I don’t know when it started – this thing – but it’s growing, muffling me, suffocating me like poison ivy. I grew into it. It grew into me. We blurred at the edges, became an amorphous, seeping, crawling thing. Sometimes I manage to distract myself, trick myself out of dwelling on it, convince myself that I’m OK. At home, for instance, with my family, I can be myself, be normal again. Until last night. Until the inevitable happened; until news finally filtered down the Belmont grapevine that Lochan Whitely was a socially inept weirdo. Even though Kit and I never really got along, the realization that he is ashamed of me takes hold: a horrible, clutching, sinking feeling in my chest. Just thinking about it makes the floor tilt beneath my chair. I feel as if I am on a slippery slope and all I can do is plummet downwards. I know all about being ashamed of a family member – the number of times I’ve wished my mother would act her age in public, if not in private. It’s horrible, being ashamed of someone you care about; it eats away at you. And if you let it get to you, if you give up the fight and surrender, eventually that shame turns to hate.
I don’t want Kit to be ashamed of me. I don’t want him to hate me, even if I feel like I hate him sometimes. But that little messed-up kid full of anger and resentment is still my brother; he’s still family. Family: t
he most important thing of all. My siblings may drive me crazy at times but they are my blood. They’re all I’ve known. My family is me. They are my life. Without them I walk the planet alone.
The rest are all outsiders, strangers. They never metamorphose into friends. And even if they did, even if I found, by some miracle, a way of connecting to someone outside my family – how could they possibly compare to those who speak my language and know who I am without having to be told? Even if I were able to meet their eyes, even if I were able to speak without the words cluttering up my throat, unable to surface, even if their gaze didn’t burn holes in my skin and make me want to run a million miles, how would I ever be able to care about them the way I care about my brothers and sisters?
The bell goes and I am one of the first out of my seat. As I pass the rows and rows of pupils, they all seem to look up at me. I see myself configured in their eyes: the guy who always buries himself at the very back of every class, who never speaks, always sits alone in one of the outdoor stairwells during break, hunched over a book. The guy who doesn’t know how to talk to people, who shakes his head when picked on in class, who is absent whenever there is some kind of presentation to do. Over the years they have learned just to let me be.
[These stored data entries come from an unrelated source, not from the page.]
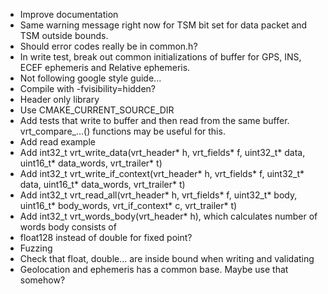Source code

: * Improve documentation
* Same warning message right now for TSM bit set for data packet and TSM outside bounds.
* Should error codes really be in common.h?
* In write test, break out common initializations of buffer for GPS, INS, ECEF ephemeris and Relative ephemeris. 
* Not following google style guide...
* Compile with -fvisibility=hidden?
* Header only library
* Use CMAKE_CURRENT_SOURCE_DIR
* Add tests that write to buffer and then read from the same buffer. vrt_compare_...() functions may be useful for this.
* Add read example
* Add int32_t vrt_write_data(vrt_header* h, vrt_fields* f, uint32_t* data, uint16_t* data_words, vrt_trailer* t)
* Add int32_t vrt_write_if_context(vrt_header* h, vrt_fields* f, uint32_t* data, uint16_t* data_words, vrt_trailer* t)
* Add int32_t vrt_read_all(vrt_header* h, vrt_fields* f, uint32_t* body, uint16_t* body_words, vrt_if_context* c, vrt_trailer* t)
* Add int32_t vrt_words_body(vrt_header* h), which calculates number of words body consists of
* float128 instead of double for fixed point?
* Fuzzing
* Check that float, double... are inside bound when writing and validating
* Geolocation and ephemeris has a common base. Maybe use that somehow?
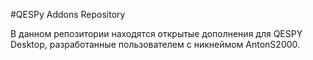 #QESPy Addons Repository

В данном репозитории находятся открытые дополнения для QESPY Desktop, разработанные пользователем с никнеймом AntonS2000.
When I first arrived here, there was plenty of ribbing, plenty of pushing around, but eventually they grew bored. Occasionally a new pupil has tried to strike up a conversation. And I’ve tried, I really have. But when you can only come up with one-word answers, when your voice fails you altogether, what more can you do? What more can they? The girls are the worst, especially these days. They try harder, are more tenacious. Some even ask me why I never speak – as if I can answer that. They flirt, try and get me to smile. They mean well, but what they don’t understand is that their mere presence makes me want to die.